Winfrey’s inability to manage an error-free election is disenfranchising Detroit voters.
But the chaos serves her own interests very well. Not being able to recount the tainted ballots, particularly those cast by absentee voters, thwarted a recount by her challenger in the November election, Garland Gilchrist II.
Twenty-eight percent of the precinct sample requested by Gilchrist III could not be recounted for various reasons.
In some cases, the sealed ballot boxes contained far fewer ballots than was reported in the Department of Elections official tally.
Seals were found broken or boxes were otherwise unsecured, making the ballots inside ineligible for the recount.
Similar problems occurred in Detroit in the 2016 presidential election, when a recount of Michigan was started and then stopped. That recount could not have gone reliably forward because so many ballots in Detroit were spoiled.
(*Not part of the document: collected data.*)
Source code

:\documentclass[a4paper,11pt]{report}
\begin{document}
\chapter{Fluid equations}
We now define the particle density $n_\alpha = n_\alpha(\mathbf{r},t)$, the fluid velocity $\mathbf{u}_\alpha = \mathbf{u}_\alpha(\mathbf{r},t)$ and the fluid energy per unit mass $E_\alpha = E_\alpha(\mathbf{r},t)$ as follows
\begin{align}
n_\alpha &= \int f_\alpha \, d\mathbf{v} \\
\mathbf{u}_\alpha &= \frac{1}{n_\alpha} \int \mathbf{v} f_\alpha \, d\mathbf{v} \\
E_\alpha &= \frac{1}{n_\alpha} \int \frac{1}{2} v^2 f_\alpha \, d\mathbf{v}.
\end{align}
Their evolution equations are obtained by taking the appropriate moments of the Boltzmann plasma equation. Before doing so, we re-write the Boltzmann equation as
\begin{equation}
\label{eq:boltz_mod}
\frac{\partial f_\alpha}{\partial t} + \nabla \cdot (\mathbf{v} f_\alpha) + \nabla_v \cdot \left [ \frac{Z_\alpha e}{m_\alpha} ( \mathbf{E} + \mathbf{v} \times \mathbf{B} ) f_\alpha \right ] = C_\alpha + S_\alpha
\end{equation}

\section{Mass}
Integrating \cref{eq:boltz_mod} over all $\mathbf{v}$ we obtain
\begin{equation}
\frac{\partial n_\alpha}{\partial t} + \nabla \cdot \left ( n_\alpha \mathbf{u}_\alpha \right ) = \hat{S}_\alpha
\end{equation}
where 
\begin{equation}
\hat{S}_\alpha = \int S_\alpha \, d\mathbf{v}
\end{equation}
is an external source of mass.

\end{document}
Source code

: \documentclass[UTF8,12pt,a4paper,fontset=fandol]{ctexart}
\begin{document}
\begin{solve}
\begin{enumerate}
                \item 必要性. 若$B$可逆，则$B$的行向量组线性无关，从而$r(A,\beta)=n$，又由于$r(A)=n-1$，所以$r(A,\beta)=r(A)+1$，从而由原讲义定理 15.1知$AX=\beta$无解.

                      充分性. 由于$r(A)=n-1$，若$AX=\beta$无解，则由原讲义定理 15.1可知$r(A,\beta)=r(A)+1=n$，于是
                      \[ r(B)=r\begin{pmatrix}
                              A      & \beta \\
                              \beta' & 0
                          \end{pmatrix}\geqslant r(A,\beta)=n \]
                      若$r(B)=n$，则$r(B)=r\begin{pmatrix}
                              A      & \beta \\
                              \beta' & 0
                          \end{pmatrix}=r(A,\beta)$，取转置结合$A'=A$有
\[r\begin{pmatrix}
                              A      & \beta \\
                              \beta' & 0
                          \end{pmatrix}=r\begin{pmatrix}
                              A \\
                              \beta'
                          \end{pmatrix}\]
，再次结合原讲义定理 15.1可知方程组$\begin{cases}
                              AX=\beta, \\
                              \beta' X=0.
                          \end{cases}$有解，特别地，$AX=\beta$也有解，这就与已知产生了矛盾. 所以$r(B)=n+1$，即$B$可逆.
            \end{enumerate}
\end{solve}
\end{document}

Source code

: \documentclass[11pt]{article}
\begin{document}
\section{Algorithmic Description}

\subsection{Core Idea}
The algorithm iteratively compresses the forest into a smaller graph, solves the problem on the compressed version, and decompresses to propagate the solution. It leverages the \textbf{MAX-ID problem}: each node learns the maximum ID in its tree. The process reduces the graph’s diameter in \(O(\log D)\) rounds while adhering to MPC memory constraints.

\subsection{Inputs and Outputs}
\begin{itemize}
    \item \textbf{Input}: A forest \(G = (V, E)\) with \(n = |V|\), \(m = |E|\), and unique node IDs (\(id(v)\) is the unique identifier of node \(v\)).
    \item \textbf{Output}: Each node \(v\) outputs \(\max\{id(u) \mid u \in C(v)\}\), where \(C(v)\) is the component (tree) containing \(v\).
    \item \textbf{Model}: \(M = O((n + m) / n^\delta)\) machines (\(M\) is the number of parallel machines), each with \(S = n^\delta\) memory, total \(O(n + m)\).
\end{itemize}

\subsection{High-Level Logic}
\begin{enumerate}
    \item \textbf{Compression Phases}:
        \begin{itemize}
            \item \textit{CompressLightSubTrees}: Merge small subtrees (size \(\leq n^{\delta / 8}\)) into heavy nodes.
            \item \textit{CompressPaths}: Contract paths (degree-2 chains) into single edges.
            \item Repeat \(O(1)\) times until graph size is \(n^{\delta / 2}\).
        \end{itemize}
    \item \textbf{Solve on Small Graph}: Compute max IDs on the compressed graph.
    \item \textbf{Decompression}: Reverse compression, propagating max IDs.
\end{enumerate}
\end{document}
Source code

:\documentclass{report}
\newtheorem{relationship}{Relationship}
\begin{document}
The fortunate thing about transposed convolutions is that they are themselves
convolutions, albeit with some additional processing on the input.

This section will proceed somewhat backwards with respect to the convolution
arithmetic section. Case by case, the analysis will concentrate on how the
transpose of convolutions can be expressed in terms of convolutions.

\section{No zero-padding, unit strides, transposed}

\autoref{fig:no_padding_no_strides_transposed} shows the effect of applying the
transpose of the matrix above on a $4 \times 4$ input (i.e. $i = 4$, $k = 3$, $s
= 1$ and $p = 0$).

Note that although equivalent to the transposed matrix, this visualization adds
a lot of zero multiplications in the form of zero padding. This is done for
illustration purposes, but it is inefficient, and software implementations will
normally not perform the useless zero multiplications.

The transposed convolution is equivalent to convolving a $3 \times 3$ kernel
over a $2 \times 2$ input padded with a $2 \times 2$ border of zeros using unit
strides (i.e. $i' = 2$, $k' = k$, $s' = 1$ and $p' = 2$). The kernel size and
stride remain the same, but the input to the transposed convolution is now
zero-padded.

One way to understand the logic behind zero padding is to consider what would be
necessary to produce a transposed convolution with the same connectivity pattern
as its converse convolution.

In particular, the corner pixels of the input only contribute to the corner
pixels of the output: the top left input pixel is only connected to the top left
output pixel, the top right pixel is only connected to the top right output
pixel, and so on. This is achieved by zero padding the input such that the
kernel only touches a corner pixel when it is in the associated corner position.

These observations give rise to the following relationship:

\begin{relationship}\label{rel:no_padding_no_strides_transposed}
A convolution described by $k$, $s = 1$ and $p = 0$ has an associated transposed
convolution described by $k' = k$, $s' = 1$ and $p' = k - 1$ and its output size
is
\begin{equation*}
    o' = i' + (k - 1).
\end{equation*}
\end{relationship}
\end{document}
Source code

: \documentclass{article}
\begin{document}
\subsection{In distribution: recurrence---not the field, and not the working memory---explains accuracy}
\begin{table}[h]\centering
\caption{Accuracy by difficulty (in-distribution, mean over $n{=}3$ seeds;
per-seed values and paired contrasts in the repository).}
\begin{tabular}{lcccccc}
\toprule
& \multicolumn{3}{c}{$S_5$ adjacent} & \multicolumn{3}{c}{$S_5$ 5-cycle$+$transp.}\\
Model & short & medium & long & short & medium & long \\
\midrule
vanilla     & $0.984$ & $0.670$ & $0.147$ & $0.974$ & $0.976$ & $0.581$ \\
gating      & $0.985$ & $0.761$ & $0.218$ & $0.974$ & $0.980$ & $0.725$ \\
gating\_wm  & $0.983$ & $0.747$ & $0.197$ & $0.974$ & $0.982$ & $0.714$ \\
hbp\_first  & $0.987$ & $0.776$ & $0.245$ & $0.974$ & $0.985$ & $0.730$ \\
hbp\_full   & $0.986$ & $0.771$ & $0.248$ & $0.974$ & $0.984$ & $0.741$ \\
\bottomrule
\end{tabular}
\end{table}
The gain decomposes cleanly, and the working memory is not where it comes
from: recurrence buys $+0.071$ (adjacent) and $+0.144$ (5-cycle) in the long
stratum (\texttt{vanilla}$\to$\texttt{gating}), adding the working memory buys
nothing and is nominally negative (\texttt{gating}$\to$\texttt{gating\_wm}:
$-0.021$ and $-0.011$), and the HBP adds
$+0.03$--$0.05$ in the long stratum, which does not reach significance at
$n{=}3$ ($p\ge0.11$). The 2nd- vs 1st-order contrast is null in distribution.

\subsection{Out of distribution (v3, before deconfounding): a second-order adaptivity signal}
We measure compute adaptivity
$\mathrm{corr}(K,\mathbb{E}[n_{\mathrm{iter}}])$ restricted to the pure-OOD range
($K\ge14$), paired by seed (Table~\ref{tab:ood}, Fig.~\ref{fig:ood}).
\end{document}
Winfrey can’t seem to get it right. So she shouldn’t be allowed to run another election without intense oversight.
Before the next city election, next August’s primary for state and federal offices, the state secretary of state should put Winfrey and her staff through a thorough training program.
She should be given a clear checklist of what must be done to protect the integrity of an election.
And on Election Day, the state should deploy trained workers to help assure the Detroit staff gets it right.
The right to vote is too precious to allow it to be denied through bureaucratic bungling. The 2018 election will be vital to Detroit and Michigan. City voters will be electing a new congressman, as well as helping pick a governor and other state officeholders.
The outcomes may well depend on Winfrey’s ability to do the job she sought.
We’re reluctant to suggest a state takeover of any Detroit city function by the state, given the hard feelings generated by past interventions.
But the right to vote and have your vote counted must be assured to city voters.
If Winfrey can’t do it, the state will have to step in.